Problem statement
Could you print every line from the first one of the records below through the line containing "B每个区块的服务。Quorum A是与当前区块哈希最接近的节点，而Quorum B是远离所说区块哈希最远的节点。", with both included and nothing else?

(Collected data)
○ ○ ○ ○
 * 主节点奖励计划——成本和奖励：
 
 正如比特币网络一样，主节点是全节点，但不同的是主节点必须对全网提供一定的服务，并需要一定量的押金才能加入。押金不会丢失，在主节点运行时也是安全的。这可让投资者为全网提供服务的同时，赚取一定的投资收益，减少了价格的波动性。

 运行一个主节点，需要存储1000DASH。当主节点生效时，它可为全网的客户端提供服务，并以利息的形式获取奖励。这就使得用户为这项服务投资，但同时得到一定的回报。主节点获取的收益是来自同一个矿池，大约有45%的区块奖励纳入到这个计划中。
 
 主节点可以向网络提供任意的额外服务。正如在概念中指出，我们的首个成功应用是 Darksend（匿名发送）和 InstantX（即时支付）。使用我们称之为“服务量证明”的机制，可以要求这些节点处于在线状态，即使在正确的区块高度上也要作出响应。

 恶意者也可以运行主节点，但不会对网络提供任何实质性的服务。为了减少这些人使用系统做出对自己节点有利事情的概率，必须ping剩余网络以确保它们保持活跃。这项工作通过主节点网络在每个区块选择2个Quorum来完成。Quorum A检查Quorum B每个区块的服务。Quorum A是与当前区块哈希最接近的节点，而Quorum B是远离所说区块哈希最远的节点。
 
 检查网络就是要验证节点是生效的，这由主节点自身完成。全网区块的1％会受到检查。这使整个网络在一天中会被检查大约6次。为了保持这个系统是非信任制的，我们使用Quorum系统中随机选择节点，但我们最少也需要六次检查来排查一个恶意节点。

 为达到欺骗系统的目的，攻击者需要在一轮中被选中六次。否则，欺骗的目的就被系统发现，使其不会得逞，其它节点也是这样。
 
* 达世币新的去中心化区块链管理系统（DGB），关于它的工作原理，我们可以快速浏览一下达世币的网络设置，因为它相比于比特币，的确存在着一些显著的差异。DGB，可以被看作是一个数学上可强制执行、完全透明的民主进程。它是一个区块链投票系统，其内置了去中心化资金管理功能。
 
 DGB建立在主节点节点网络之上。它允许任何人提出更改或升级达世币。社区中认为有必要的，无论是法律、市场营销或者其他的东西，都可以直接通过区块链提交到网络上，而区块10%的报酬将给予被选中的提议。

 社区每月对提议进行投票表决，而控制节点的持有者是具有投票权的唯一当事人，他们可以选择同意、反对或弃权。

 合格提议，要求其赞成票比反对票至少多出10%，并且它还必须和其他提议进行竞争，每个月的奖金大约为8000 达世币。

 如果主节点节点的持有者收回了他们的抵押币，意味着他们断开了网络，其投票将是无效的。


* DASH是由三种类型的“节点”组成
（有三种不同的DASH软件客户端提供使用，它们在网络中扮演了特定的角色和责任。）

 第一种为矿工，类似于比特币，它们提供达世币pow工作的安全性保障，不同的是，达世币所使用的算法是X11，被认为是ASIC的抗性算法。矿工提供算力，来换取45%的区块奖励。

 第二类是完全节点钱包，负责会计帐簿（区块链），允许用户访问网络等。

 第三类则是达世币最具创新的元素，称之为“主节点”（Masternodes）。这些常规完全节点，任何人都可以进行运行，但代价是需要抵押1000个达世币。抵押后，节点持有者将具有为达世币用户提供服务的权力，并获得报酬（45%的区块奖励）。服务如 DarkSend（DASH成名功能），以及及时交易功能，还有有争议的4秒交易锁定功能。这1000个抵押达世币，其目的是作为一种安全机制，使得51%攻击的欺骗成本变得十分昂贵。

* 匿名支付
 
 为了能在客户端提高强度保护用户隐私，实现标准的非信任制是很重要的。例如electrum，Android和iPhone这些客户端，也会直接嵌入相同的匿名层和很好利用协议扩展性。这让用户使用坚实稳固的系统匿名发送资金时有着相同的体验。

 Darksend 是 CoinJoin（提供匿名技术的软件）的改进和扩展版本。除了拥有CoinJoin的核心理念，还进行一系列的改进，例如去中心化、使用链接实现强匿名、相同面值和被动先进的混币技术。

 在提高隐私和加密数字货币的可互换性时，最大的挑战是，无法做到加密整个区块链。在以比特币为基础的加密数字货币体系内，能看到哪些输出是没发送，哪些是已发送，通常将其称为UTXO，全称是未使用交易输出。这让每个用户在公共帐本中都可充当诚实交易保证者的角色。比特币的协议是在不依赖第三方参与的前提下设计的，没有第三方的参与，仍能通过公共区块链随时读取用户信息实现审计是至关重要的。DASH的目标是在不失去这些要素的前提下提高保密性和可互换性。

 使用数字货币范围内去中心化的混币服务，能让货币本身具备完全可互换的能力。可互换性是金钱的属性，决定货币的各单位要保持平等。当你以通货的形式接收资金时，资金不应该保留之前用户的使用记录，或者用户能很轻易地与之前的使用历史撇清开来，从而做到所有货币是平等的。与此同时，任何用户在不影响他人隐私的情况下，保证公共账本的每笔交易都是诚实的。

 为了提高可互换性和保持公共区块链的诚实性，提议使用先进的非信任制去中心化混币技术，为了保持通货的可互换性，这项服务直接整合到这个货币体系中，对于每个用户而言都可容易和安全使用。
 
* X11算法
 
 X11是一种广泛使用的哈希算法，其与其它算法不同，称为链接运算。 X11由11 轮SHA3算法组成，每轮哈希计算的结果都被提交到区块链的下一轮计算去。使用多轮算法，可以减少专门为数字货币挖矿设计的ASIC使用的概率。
○ ○ ○ ○
Answer below
 * 主节点奖励计划——成本和奖励：
 
 正如比特币网络一样，主节点是全节点，但不同的是主节点必须对全网提供一定的服务，并需要一定量的押金才能加入。押金不会丢失，在主节点运行时也是安全的。这可让投资者为全网提供服务的同时，赚取一定的投资收益，减少了价格的波动性。

 运行一个主节点，需要存储1000DASH。当主节点生效时，它可为全网的客户端提供服务，并以利息的形式获取奖励。这就使得用户为这项服务投资，但同时得到一定的回报。主节点获取的收益是来自同一个矿池，大约有45%的区块奖励纳入到这个计划中。
 
 主节点可以向网络提供任意的额外服务。正如在概念中指出，我们的首个成功应用是 Darksend（匿名发送）和 InstantX（即时支付）。使用我们称之为“服务量证明”的机制，可以要求这些节点处于在线状态，即使在正确的区块高度上也要作出响应。

 恶意者也可以运行主节点，但不会对网络提供任何实质性的服务。为了减少这些人使用系统做出对自己节点有利事情的概率，必须ping剩余网络以确保它们保持活跃。这项工作通过主节点网络在每个区块选择2个Quorum来完成。Quorum A检查Quorum B每个区块的服务。Quorum A是与当前区块哈希最接近的节点，而Quorum B是远离所说区块哈希最远的节点。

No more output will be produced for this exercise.